6. Transferability. Transferability shall be as set forth in the Plan.
7. No Employment Contract. Nothing contained in this Agreement shall (a) confer upon Optionee any right to be employed by or remain employed by the Company, or (b) limit or affect in any manner the right of the Company to terminate the employment of Optionee at any time.
8. Withholding Taxes. If the Company shall be required to withhold any federal, state, local or foreign tax in connection with the exercise of this Option, it shall be a condition to such exercise that the Optionee pay or make arrangements satisfactory to the Company for payment of all such taxes. The Optionee may elect that all or any part of such withholding requirement be satisfied by retention by the Company of a portion of the shares purchased upon exercise of this Option. If such election is made, the shares so retained shall be credited against such withholding requirement at the Fair Market Value on the date of exercise. In no event, however, shall the Company accept shares for payment of taxes in excess of required tax withholding rates.
9. Restrictive Covenants.
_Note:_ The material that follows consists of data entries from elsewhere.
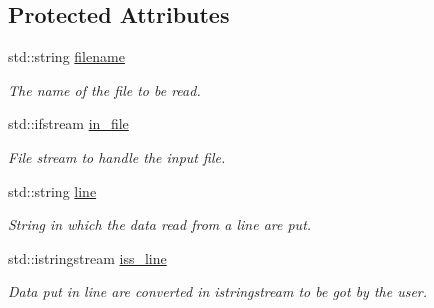 \subsection*{Protected Attributes}
\begin{DoxyCompactItemize}
\item 
\hypertarget{classnew__reader__class_a9dcdd31bf0f8ae62cb7e5de0ef10c0f8}{
std::string \hyperlink{classnew__reader__class_a9dcdd31bf0f8ae62cb7e5de0ef10c0f8}{filename}}
\label{classnew__reader__class_a9dcdd31bf0f8ae62cb7e5de0ef10c0f8}

\begin{DoxyCompactList}\small\item\em The name of the file to be read. \item\end{DoxyCompactList}\item 
\hypertarget{classnew__reader__class_a015e6a646a92851042775e0211752a9e}{
std::ifstream \hyperlink{classnew__reader__class_a015e6a646a92851042775e0211752a9e}{in\_\-file}}
\label{classnew__reader__class_a015e6a646a92851042775e0211752a9e}

\begin{DoxyCompactList}\small\item\em File stream to handle the input file. \item\end{DoxyCompactList}\item 
\hypertarget{classnew__reader__class_a285a324c64b881c8cbcfb507c54af0bd}{
std::string \hyperlink{classnew__reader__class_a285a324c64b881c8cbcfb507c54af0bd}{line}}
\label{classnew__reader__class_a285a324c64b881c8cbcfb507c54af0bd}

\begin{DoxyCompactList}\small\item\em String in which the data read from a line are put. \item\end{DoxyCompactList}\item 
\hypertarget{classnew__reader__class_afd7ac3583e064f6164567d6b09c1d960}{
std::istringstream \hyperlink{classnew__reader__class_afd7ac3583e064f6164567d6b09c1d960}{iss\_\-line}}
\label{classnew__reader__class_afd7ac3583e064f6164567d6b09c1d960}

\begin{DoxyCompactList}\small\item\em Data put in line are converted in istringstream to be got by the user. \item\end{DoxyCompactList}\end{DoxyCompactItemize}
If the Optionee engages in any conduct in breach of any noncompetition, nonsolicitation or confidentiality obligations to the Company under any agreement, policy or plan, then such conduct shall also be deemed to be a breach of the terms of the Plan and this Agreement. Upon such breach the Option shall be cancelled and, if and to the extent the Option was exercised within a period of 18 months prior to such breach, the Optionee shall be required to return to the Company, upon demand, any equity acquired by Optionee upon such exercise or the net proceeds of any exercises and sales. For purposes of this Section 9, net proceeds shall mean the difference between the Exercise Price and the greater of (a) the price of Common Stock on the date of exercise or (b) the amount realized upon the disposition of the underlying shares, less any applicable taxes withheld by the Company.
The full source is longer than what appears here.